**Required action**
Check each line of the entries below for the word "keywords", and copy out the ones that have it.

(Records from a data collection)
● ● ●

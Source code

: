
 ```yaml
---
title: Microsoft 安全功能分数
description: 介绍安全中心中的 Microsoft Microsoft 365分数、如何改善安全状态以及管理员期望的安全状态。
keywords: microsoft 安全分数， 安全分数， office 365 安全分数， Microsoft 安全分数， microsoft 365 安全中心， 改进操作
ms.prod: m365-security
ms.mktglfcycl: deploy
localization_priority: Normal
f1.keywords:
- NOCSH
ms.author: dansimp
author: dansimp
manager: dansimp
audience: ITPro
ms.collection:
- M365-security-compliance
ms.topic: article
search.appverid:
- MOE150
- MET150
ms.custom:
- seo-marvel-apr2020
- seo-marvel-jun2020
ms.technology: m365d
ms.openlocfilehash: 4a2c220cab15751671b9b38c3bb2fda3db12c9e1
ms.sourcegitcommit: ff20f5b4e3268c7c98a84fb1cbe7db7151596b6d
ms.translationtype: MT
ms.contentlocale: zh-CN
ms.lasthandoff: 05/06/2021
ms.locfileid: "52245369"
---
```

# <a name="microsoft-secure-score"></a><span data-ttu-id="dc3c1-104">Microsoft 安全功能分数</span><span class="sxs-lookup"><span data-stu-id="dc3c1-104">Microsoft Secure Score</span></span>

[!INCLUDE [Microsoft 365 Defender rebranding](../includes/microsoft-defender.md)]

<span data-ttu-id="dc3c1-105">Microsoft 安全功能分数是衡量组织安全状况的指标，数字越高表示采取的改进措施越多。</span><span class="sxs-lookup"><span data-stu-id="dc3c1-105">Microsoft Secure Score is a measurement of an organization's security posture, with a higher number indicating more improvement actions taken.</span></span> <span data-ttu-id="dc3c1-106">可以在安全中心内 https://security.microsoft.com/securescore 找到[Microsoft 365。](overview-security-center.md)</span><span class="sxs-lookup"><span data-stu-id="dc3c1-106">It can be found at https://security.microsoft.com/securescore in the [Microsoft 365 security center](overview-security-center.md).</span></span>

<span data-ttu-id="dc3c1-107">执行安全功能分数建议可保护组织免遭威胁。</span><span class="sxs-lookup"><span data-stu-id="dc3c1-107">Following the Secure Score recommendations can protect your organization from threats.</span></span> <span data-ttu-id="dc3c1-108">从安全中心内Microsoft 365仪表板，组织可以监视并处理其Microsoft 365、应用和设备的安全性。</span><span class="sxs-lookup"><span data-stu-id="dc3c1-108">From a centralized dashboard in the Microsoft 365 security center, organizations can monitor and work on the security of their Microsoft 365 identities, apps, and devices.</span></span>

● ● ●

**Response to the exercise**
keywords: microsoft 安全分数， 安全分数， office 365 安全分数， Microsoft 安全分数， microsoft 365 安全中心， 改进操作
f1.keywords:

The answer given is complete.